• Exercise details: Please reproduce all the data exactly as written and omit the pictures.
□ □ □ □ □
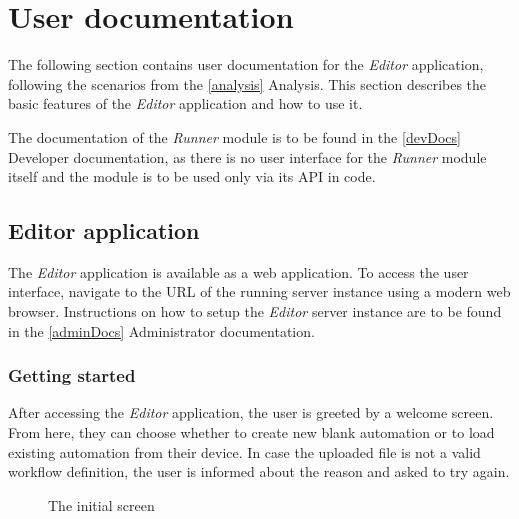 \section{User documentation}

The following section contains user documentation for the \textit{Editor} application, following the scenarios from the \autoref{analysis} Analysis.
This section describes the basic features of the \textit{Editor} application and how to use it.

The documentation of the \textit{Runner} module is to be found in the \autoref{devDocs} Developer documentation, as there is no user interface for the \textit{Runner} module itself and the module is to be used only via its \ac{API} in code.

\subsection{Editor application}

The \textit{Editor} application is available as a web application.
To access the user interface, navigate to the URL of the running server instance using a modern web browser.
Instructions on how to setup the \textit{Editor} server instance are to be found in the \autoref{adminDocs} Administrator documentation.

\subsubsection{Getting started}

After accessing the \textit{Editor} application, the user is greeted by a welcome screen.
From here, they can choose whether to create new blank automation or to load existing automation from their device.
In case the uploaded file is not a valid workflow definition, the user is informed about the reason and asked to try again.

\begin{figure}[!h]
    \begin{center}
    \end{center}
    \caption{The initial screen}
\end{figure}
\clearpage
□ □ □ □ □
• Written response:
 \section{User documentation}

The following section contains user documentation for the \textit{Editor} application, following the scenarios from the \autoref{analysis} Analysis.
This section describes the basic features of the \textit{Editor} application and how to use it.

The documentation of the \textit{Runner} module is to be found in the \autoref{devDocs} Developer documentation, as there is no user interface for the \textit{Runner} module itself and the module is to be used only via its \ac{API} in code.

\subsection{Editor application}

The \textit{Editor} application is available as a web application.
To access the user interface, navigate to the URL of the running server instance using a modern web browser.
Instructions on how to setup the \textit{Editor} server instance are to be found in the \autoref{adminDocs} Administrator documentation.

\subsubsection{Getting started}

After accessing the \textit{Editor} application, the user is greeted by a welcome screen.
From here, they can choose whether to create new blank automation or to load existing automation from their device.
In case the uploaded file is not a valid workflow definition, the user is informed about the reason and asked to try again.

\begin{figure}[!h]
    \begin{center}
    \end{center}
    \caption{The initial screen}
\end{figure}
\clearpage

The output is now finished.